Et quand Ovechkin a entendu ces propos? Un simple « No comment ». Il sait que l’ambiance qui l’attend au Centre Bell n’a rien d’anodin.
Parce qu’à Montréal, tout est prêt pour une histoire de films.
Une équipe sous-estimée. Un entraîneur qui parle de sa mère. Une résilience collective. Et une mission : renverser les puissants Capitals. Comme en 2010.
Alors oui, Martin St-Louis sait très bien ce qu’il fait. Il joue la carte de l’émotion. Il place ses joueurs dans une bulle de confiance et de solidarité.
Il contrôle le discours public. Il impose un respect subtil, mais réel. Et il désarme un adversaire qui, pour l’instant, ne semble pas avoir de réponse.

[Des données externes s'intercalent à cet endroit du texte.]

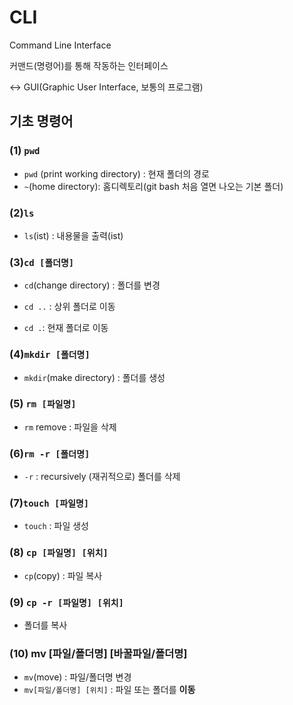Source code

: # CLI

Command Line Interface

커맨드(명령어)를 통해 작동하는 인터페이스

<-> GUI(Graphic User Interface, 보통의 프로그램)



## 기초 명령어

### (1) `pwd`

* `pwd` (print working directory) : 현재 폴더의 경로
* `~`(home directory): 홈디렉토리(git bash 처음 열면 나오는 기본 폴더)



### (2)`ls`

* `ls`(ist) : 내용물을 출력(ist)



### (3)`cd [폴더명]`

* `cd`(change directory)  : 폴더를 변경

* `cd ..` : 상위 폴더로 이동

* `cd .`:   현재 폴더로 이동

  

### (4)`mkdir [폴더명]`

* `mkdir`(make directory) : 폴더를 생성



### (5) `rm [파일명]`

* `rm` remove : 파일을 삭제

  

### (6)`rm -r [폴더명]`

* `-r` : recursively (재귀적으로)  폴더를 삭제

  

### (7)`touch [파일명]`

* `touch` : 파일 생성



### (8) `cp [파일명] [위치]`

* `cp`(copy) :  파일 복사



### (9) `cp -r [파일명] [위치]`

* 폴더를 복사

  

### (10) mv [파일/폴더명] [바꿀파일/폴더명]

* `mv`(move) : 파일/폴더명 변경
* `mv[파일/폴더명] [위치]` : 파일 또는 폴더를 **이동**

Le match n’a pas encore commencé. Mais dans l’arène invisible du hors-glace, dans la guerre des récits, des regards, des silences, le Canadien mène déjà 1-0.
Martin St-Louis n’a peut-être jamais été l’entraîneur favori des analystes, des Michel Therrien, des Jean-Charles Lajoie, de ceux qui aiment les systèmes rigides et les anciens schémas. Mais il a quelque chose qu’on ne peut pas enseigner.
Il a l’instinct. Il a l’intelligence émotionnelle. Il a le feu.
Et il est en train de prouver à tout le monde qu’il ne suffit pas de figurer dans les prédictions de Vegas pour faire peur en séries.
Il suffit de croire. De vibrer. D’unir.
Et de se battre comme David. Jusqu’à la dernière seconde.